A possible short-term measure would be to transplant some populations of trees, said Midgley, chief specialist scientist here at the South African National Biodiversity Institute's Global Change Research Group. The practice is controversial in conservation circles because it might mix genes and in extreme cases even create new invasive species that can harm ecosystems. It is also extremely expensive if done on a large scale.
Ultimately, he said, the solution is much bigger. "What we've really got to do is stop greenhouse gas emissions and slow down the rate of global warming. There is some temperature above which everything will go extinct."
The discovery of the quiver tree's peril came about after scientists heard rumors several years ago that the trees were inexplicably dying. A researcher named Wendy Foden went into the field to learn more about the distinctive tree, a succulent that can resemble an upright broccoli shoot and is also called the aloe tree.
A statistically clear north-to-south pattern of quiver tree mortality emerged from a detailed census and visual comparisons made using old photos. Then the research turned to why this was happening.
"We tested every explanation we could think of - grazing, fungal disease," Midgley said. Mining or other localized human impact was ruled out. "The only thing that made sense was global warming." He added that "desert plants are often seen as being incredibly resilient. They're not. They're very finely tuned to cope with the environment."
Parmesan said the tree's slow rate of southward migration is worrying. Even though plants migrate slowly, she said she would expect some progress. In her studies of butterflies in the 1990s, she found that extinction closer to the equator - in North Africa and Spain - was matched by expansion into the northern climes of Sweden and Finland.
Even though quiver trees cannot migrate as quickly as butterflies, she said, "it is a puzzle as to why they're gradually going extinct rather than showing any kind of shift."
That finding, she said, resembles what happened with the garishly yellow, black and red harlequin frogs of Central America, 75 percent of which have been killed by a fungus that benefited from rising temperatures. Frogs with the highest death rate lived just below the mountaintops, yet for some reason they did not move up to cooler elevations.
"Maybe," she said, "there is a category of organisms that for whatever reason is so habitat-specialized - we think they can move, but for them it's not habitat. Or they have such poor dispersal that it is being squeezed."

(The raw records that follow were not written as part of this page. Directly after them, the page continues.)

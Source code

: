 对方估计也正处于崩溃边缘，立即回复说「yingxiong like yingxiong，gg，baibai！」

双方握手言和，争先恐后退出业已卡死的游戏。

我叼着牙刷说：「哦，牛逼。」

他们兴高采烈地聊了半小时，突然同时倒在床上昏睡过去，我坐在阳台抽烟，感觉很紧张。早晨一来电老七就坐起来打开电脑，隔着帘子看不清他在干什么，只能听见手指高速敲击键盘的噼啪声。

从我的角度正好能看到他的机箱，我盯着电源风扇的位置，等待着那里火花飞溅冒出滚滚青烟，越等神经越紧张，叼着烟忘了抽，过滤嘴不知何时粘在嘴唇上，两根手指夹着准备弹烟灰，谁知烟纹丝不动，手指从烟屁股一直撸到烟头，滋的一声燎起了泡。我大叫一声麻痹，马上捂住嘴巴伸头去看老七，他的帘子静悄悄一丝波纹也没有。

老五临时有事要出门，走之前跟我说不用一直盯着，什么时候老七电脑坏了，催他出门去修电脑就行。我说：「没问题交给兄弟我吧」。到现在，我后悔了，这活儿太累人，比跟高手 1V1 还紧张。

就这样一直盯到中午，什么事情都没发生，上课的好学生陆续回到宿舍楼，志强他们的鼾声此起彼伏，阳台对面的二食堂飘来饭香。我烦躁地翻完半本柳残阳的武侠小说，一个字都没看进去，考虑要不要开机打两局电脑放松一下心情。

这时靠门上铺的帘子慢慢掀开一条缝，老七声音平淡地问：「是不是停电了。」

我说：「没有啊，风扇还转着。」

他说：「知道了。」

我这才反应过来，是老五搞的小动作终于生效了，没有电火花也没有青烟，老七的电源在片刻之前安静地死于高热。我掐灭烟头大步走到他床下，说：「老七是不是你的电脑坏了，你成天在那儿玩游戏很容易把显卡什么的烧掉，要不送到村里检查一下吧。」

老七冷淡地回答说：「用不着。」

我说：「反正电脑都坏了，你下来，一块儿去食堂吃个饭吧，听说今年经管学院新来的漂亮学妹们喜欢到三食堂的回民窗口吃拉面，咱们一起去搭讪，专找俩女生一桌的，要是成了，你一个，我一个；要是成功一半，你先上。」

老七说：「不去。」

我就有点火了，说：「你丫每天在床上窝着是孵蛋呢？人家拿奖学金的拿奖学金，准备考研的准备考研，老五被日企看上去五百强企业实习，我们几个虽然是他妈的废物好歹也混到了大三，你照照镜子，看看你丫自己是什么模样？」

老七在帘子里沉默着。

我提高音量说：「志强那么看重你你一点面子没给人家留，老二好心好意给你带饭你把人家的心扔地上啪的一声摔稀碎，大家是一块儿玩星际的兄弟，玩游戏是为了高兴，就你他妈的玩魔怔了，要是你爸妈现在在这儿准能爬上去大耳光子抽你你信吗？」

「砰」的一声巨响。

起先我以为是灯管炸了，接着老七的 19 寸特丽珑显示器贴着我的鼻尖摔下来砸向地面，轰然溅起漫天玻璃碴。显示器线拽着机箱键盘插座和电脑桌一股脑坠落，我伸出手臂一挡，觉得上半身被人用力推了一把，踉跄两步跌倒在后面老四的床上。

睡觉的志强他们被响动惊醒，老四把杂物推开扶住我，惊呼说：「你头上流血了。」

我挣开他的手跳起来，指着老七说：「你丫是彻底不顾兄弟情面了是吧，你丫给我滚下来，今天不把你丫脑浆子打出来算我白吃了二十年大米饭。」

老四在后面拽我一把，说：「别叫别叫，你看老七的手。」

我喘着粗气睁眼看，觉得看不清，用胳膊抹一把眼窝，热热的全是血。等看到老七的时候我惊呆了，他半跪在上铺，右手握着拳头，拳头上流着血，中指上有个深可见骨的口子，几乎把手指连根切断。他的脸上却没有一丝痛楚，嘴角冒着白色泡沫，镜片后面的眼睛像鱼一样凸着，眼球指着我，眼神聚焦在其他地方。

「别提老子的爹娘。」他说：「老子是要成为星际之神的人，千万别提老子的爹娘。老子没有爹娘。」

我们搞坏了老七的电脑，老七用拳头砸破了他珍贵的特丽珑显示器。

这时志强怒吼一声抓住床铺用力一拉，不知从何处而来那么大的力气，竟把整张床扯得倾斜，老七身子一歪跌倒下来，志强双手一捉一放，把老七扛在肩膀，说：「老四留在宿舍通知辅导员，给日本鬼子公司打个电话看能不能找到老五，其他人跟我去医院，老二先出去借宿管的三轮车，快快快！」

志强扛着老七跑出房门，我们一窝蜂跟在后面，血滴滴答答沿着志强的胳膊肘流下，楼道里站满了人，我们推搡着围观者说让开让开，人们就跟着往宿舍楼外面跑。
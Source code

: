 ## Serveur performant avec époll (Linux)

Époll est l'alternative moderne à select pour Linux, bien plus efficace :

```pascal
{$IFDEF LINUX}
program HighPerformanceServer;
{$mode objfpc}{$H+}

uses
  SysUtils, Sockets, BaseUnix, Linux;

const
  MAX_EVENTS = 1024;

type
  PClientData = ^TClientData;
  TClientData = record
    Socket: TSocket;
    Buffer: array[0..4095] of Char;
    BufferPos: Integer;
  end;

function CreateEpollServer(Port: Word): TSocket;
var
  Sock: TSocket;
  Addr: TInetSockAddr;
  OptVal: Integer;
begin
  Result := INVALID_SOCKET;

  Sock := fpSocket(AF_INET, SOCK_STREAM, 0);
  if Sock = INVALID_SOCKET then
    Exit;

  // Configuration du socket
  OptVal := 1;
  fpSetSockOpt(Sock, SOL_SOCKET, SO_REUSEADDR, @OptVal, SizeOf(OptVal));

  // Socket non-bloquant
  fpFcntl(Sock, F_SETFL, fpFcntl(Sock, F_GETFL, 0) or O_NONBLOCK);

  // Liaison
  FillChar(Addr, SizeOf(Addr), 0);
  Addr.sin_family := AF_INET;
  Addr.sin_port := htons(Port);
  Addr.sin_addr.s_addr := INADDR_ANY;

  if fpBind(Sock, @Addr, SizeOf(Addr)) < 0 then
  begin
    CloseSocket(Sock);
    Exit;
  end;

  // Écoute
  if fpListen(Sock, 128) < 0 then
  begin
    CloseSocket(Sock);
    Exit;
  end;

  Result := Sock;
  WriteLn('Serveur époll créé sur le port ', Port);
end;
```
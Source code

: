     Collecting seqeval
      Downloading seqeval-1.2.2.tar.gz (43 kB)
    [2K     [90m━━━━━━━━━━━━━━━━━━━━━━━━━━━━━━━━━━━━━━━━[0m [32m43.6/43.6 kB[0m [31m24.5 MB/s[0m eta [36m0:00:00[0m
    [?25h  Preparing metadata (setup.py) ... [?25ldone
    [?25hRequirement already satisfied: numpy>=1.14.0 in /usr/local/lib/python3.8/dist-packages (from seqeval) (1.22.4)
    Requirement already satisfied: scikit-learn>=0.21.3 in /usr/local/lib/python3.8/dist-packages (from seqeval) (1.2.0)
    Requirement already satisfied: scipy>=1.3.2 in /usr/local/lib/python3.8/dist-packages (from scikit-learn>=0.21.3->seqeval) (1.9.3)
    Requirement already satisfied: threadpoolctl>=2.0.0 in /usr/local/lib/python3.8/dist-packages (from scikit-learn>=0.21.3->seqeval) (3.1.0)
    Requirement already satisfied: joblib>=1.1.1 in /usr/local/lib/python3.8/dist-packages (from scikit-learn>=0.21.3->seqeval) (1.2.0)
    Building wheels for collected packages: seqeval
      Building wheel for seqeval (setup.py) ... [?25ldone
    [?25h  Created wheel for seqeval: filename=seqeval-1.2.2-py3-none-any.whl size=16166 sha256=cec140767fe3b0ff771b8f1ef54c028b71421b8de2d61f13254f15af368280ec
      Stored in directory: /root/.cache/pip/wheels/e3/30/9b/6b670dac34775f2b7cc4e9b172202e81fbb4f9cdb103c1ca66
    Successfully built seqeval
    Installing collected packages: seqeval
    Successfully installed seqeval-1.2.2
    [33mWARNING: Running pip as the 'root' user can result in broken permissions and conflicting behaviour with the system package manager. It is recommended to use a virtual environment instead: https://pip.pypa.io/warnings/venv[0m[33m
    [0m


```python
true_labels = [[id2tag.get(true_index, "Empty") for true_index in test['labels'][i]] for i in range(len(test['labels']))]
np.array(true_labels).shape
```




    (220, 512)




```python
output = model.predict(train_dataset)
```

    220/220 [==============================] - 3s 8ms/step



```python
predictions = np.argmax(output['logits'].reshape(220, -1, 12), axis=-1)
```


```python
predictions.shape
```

Back in Cape Town, Midgley is eyeing a type of fungus as a possible culprit in the alarming protea deaths, a phenomenon observed only within the past five years. He thinks temperature increases in the past decade might be making the much-loved plants more susceptible to naturally occurring fungus.
Proteas are grown in California for the American cut-flower trade, but South Africa is the global hot spot of their diversity. Numerous varieties have evolved over time in the region's Cape floral kingdom, the smallest but most diverse of the planet's six floral kingdoms. The king protea is South Africa's national flower, and the national cricket team is called the Proteas.
Midgley hopes to collaborate with scientists in Australia, home to a different group of proteas that is also under stress, to try to solve the mystery.
The known facts, including patchy die-offs in areas that are several hundred miles apart, point to some regional change in the environment, he said, as opposed to an invasive species or some other isolated cause.
"What is changing regionally? One thing we know is temperature," Midgley said. "It's very hard to come up with an explanation that fits all the facts - apart from a regional change in temperature and possibly rainfall."